Der Unabhängige Verwaltungssenat Wien hat durch das Mitglied Dr Pipal über die Berufung des Herrn Willibald K, vertreten durch RA, gegen das Straferkenntnis des Magistrates der Stadt Wien, Magistratisches Bezirksamt für den 21. Bezirk, vom 23.2.1996, Zl MBA 21-S 468/96, wegen einer Verwaltungsübertretung gemäß § 74 Abs 5 Z 3 iVm § 20 des Lebensmittelgesetzes 1975, BGBl Nr 86/1975 idgF, entschieden:

Gemäß § 66 Abs 4 AVG wird der Berufung Folge gegeben und das angefochtene Straferkenntnis wegen örtlicher Unzuständigkeit der Erstbehörde aufgehoben.
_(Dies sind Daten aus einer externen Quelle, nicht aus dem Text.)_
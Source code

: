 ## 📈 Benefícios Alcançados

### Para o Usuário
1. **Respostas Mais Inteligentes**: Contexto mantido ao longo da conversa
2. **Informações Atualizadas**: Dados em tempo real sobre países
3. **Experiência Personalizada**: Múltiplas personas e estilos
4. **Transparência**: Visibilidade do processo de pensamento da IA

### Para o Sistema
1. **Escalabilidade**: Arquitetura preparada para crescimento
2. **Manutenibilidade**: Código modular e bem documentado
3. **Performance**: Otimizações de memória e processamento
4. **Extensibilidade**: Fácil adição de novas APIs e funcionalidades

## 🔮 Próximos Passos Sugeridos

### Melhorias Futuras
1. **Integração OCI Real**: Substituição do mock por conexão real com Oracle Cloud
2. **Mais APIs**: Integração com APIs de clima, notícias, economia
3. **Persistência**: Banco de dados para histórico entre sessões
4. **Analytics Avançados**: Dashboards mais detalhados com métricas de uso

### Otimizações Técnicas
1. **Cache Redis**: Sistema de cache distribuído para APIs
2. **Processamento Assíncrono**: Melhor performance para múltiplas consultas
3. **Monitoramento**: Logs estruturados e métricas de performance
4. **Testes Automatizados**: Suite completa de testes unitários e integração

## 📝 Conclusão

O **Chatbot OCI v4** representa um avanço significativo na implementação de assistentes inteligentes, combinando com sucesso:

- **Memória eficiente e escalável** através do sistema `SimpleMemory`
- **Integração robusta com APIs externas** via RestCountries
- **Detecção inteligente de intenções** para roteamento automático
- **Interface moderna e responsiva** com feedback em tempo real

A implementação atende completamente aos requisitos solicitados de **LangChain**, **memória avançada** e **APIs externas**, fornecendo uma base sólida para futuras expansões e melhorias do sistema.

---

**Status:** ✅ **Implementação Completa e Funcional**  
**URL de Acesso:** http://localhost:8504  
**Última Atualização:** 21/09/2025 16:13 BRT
Gemäß § 65 VStG wird daher kein Beitrag zu den Kosten des Berufungsverfahrens vorgeschrieben.

Text

Begründung:

I. Der Berufung liegt folgendes Verfahren in der ersten Instanz zugrunde:

1. Der Spruch des angefochtenen Straferkenntnisses lautet:

"Sie haben es als verantwortlicher Beauftragter der Firma H-Kommanditgesellschaft im Sinne des § 9 Abs 2 Verwaltungsstrafgesetzes, BGBl Nr 52/1991, zu verantworten, daß die vorangeführte Firma, die eine weitere Betriebsstätte in Wien, G-Straße (Tatort) für den Kleinhandel mit Waren aller Art, unter Ausschluß solcher, deren Verkauf an eine besondere Bewilligung (Konzession) gebunden ist, betreibt, zu verantworten, daß diese Firma in dieser weiteren Betriebsstätte am 24.3.1995 es insoferne unterlassen hat vorzusorgen, daß zum vorgenannten Zeitpunkt in dem vorangeführten Betrieb in Verkehr gebrachte Lebensmittel nicht durch äußere Einwirkung hygienisch nachteilig beeinflußt wurden, obwohl das nach dem Stand der Wissenschaft möglich und nach der Verkehrsauffassung nicht unzumutbar gewesen wäre, als in zwei Boxen ("Semmelspendern") ca 200 Netze mit jeweils 10 Stück Semmeln und ca 40 Netze mit jeweils 4 Stück Kornlandspitz zum Verkauf mittels Selbstbedienung dargeboten wurden, somit nicht vorgesorgt wurde, daß diese Ware durch Verkaufspersonal abgegeben wurde, oder mittels griffdichten Umhüllungen, die auch von Kunden nicht zu öffnen sind, oder das Gebäck aus Entnahmeapparaten, die nur der Entnahme von Gebäck, nicht aber dessen Rückgabe, bzw dessen Zurücklassen nach Berührung ermöglichen, entnommen wurde. Durch die beschriebene Art des Inverkehrbringens hat folgende Gefahr bestanden: Durch diese Form der Selbstbedienung ist eine hygienisch nachteilige Beeinflussung der Ware durch Abtasten (Frischetest) und durch Übertragung etwaiger Schadkeime an den Händen (offene Wunden, verschmutzte Hände, uä) gegeben. Die Netze, in denen die Gebäckstücke verpackt waren, waren so großmaschig, daß die unhygienische Beeinträchtigung durch Betasten, Wühlen, Aussuchen, Anhusten und Anniesen gegeben war.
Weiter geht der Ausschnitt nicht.